**TASK TO CARRY OUT**: Because the material must match the original, reproduce every line of it exactly.

== SUPPLIED INFORMATION

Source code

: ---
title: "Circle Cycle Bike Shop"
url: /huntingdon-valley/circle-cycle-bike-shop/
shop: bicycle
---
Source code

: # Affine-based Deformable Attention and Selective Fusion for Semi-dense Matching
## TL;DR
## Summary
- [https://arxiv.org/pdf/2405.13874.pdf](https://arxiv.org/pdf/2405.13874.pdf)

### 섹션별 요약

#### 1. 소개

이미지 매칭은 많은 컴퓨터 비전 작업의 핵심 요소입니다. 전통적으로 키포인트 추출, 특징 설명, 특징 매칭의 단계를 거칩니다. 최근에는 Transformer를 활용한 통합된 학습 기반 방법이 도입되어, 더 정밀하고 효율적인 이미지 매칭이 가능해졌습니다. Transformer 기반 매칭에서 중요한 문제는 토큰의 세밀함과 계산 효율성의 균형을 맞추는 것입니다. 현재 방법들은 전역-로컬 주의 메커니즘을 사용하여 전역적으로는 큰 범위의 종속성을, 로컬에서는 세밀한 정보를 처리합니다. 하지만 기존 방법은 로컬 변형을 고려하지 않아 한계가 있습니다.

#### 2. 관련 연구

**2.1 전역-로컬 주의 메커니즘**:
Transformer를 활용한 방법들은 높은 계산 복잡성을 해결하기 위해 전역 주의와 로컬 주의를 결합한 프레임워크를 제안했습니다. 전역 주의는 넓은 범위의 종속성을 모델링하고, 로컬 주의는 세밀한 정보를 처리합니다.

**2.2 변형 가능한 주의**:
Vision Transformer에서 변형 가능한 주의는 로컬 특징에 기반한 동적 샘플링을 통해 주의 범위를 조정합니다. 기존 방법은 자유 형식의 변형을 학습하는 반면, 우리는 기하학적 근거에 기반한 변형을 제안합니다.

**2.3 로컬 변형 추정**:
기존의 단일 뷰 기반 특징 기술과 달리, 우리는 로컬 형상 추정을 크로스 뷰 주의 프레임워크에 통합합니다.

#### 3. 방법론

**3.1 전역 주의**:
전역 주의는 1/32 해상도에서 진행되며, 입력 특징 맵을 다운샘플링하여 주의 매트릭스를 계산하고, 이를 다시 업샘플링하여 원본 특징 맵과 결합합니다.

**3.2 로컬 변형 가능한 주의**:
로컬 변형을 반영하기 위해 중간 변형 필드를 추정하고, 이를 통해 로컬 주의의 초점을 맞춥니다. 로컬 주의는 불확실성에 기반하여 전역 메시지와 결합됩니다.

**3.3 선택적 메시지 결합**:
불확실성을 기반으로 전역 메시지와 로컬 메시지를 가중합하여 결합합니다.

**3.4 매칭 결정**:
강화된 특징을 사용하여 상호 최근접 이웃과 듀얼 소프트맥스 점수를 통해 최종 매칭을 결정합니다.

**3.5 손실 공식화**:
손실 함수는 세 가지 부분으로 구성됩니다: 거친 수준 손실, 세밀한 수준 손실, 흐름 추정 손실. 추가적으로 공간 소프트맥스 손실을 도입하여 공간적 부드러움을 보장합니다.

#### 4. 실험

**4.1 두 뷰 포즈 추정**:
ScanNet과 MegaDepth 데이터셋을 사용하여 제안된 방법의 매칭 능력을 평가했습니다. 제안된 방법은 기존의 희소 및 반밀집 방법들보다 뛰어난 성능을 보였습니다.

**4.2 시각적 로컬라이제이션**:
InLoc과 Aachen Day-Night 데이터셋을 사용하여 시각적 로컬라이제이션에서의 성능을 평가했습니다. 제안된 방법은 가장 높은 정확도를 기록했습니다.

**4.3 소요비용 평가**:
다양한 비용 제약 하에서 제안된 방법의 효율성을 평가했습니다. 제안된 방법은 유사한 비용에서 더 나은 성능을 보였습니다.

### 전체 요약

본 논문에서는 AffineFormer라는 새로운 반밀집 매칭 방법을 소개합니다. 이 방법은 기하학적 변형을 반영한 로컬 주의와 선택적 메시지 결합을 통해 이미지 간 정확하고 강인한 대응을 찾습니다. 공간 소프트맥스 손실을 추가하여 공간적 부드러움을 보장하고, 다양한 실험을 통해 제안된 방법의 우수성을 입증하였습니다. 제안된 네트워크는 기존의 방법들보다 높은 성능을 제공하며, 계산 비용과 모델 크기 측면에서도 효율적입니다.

====

**YOUR SOLUTION**:
Source code

: ---
title: "Circle Cycle Bike Shop"
url: /huntingdon-valley/circle-cycle-bike-shop/
shop: bicycle
---
Source code

: # Affine-based Deformable Attention and Selective Fusion for Semi-dense Matching
## TL;DR
## Summary
- [https://arxiv.org/pdf/2405.13874.pdf](https://arxiv.org/pdf/2405.13874.pdf)

### 섹션별 요약

#### 1. 소개

이미지 매칭은 많은 컴퓨터 비전 작업의 핵심 요소입니다. 전통적으로 키포인트 추출, 특징 설명, 특징 매칭의 단계를 거칩니다. 최근에는 Transformer를 활용한 통합된 학습 기반 방법이 도입되어, 더 정밀하고 효율적인 이미지 매칭이 가능해졌습니다. Transformer 기반 매칭에서 중요한 문제는 토큰의 세밀함과 계산 효율성의 균형을 맞추는 것입니다. 현재 방법들은 전역-로컬 주의 메커니즘을 사용하여 전역적으로는 큰 범위의 종속성을, 로컬에서는 세밀한 정보를 처리합니다. 하지만 기존 방법은 로컬 변형을 고려하지 않아 한계가 있습니다.

#### 2. 관련 연구

**2.1 전역-로컬 주의 메커니즘**:
Transformer를 활용한 방법들은 높은 계산 복잡성을 해결하기 위해 전역 주의와 로컬 주의를 결합한 프레임워크를 제안했습니다. 전역 주의는 넓은 범위의 종속성을 모델링하고, 로컬 주의는 세밀한 정보를 처리합니다.

**2.2 변형 가능한 주의**:
Vision Transformer에서 변형 가능한 주의는 로컬 특징에 기반한 동적 샘플링을 통해 주의 범위를 조정합니다. 기존 방법은 자유 형식의 변형을 학습하는 반면, 우리는 기하학적 근거에 기반한 변형을 제안합니다.

**2.3 로컬 변형 추정**:
기존의 단일 뷰 기반 특징 기술과 달리, 우리는 로컬 형상 추정을 크로스 뷰 주의 프레임워크에 통합합니다.

#### 3. 방법론

**3.1 전역 주의**:
전역 주의는 1/32 해상도에서 진행되며, 입력 특징 맵을 다운샘플링하여 주의 매트릭스를 계산하고, 이를 다시 업샘플링하여 원본 특징 맵과 결합합니다.

**3.2 로컬 변형 가능한 주의**:
로컬 변형을 반영하기 위해 중간 변형 필드를 추정하고, 이를 통해 로컬 주의의 초점을 맞춥니다. 로컬 주의는 불확실성에 기반하여 전역 메시지와 결합됩니다.

**3.3 선택적 메시지 결합**:
불확실성을 기반으로 전역 메시지와 로컬 메시지를 가중합하여 결합합니다.

**3.4 매칭 결정**:
강화된 특징을 사용하여 상호 최근접 이웃과 듀얼 소프트맥스 점수를 통해 최종 매칭을 결정합니다.

**3.5 손실 공식화**:
손실 함수는 세 가지 부분으로 구성됩니다: 거친 수준 손실, 세밀한 수준 손실, 흐름 추정 손실. 추가적으로 공간 소프트맥스 손실을 도입하여 공간적 부드러움을 보장합니다.

#### 4. 실험

**4.1 두 뷰 포즈 추정**:
ScanNet과 MegaDepth 데이터셋을 사용하여 제안된 방법의 매칭 능력을 평가했습니다. 제안된 방법은 기존의 희소 및 반밀집 방법들보다 뛰어난 성능을 보였습니다.

**4.2 시각적 로컬라이제이션**:
InLoc과 Aachen Day-Night 데이터셋을 사용하여 시각적 로컬라이제이션에서의 성능을 평가했습니다. 제안된 방법은 가장 높은 정확도를 기록했습니다.

**4.3 소요비용 평가**:
다양한 비용 제약 하에서 제안된 방법의 효율성을 평가했습니다. 제안된 방법은 유사한 비용에서 더 나은 성능을 보였습니다.

### 전체 요약

본 논문에서는 AffineFormer라는 새로운 반밀집 매칭 방법을 소개합니다. 이 방법은 기하학적 변형을 반영한 로컬 주의와 선택적 메시지 결합을 통해 이미지 간 정확하고 강인한 대응을 찾습니다. 공간 소프트맥스 손실을 추가하여 공간적 부드러움을 보장하고, 다양한 실험을 통해 제안된 방법의 우수성을 입증하였습니다. 제안된 네트워크는 기존의 방법들보다 높은 성능을 제공하며, 계산 비용과 모델 크기 측면에서도 효율적입니다.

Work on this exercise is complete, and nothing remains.